- [Problem to work on]:
A copy is needed of each line in the records that has the word "subsection".

(Records from a data collection)

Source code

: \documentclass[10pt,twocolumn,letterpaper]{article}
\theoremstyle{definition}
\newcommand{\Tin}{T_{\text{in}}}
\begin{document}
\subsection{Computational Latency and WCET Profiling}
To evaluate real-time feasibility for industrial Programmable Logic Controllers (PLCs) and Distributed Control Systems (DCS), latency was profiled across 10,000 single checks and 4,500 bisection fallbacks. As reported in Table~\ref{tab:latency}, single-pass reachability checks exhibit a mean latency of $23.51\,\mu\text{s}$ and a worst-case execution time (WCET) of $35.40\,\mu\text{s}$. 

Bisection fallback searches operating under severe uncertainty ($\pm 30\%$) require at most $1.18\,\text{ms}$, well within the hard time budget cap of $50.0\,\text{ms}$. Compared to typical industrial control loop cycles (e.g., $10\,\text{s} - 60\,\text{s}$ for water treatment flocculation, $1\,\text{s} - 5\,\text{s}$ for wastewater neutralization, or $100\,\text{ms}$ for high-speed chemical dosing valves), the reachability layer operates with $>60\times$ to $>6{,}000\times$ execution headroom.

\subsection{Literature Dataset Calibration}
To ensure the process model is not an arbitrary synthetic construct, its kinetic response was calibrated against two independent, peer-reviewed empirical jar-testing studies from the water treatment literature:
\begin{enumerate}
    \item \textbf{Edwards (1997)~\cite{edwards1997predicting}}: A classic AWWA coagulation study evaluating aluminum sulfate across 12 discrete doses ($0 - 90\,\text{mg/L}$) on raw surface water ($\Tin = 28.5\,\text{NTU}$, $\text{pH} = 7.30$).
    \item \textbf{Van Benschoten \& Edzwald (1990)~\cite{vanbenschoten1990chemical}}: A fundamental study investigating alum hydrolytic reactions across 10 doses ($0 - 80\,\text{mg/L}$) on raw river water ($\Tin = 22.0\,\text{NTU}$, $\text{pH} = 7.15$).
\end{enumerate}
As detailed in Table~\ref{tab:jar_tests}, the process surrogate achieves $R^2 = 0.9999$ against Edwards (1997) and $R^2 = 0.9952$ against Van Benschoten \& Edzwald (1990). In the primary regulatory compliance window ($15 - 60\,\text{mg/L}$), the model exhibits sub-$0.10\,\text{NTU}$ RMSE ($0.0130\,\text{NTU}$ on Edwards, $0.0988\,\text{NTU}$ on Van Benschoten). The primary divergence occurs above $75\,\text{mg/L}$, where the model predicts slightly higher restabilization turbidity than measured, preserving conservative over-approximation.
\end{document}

- [Output for this task]:
\subsection{Computational Latency and WCET Profiling}
\subsection{Literature Dataset Calibration}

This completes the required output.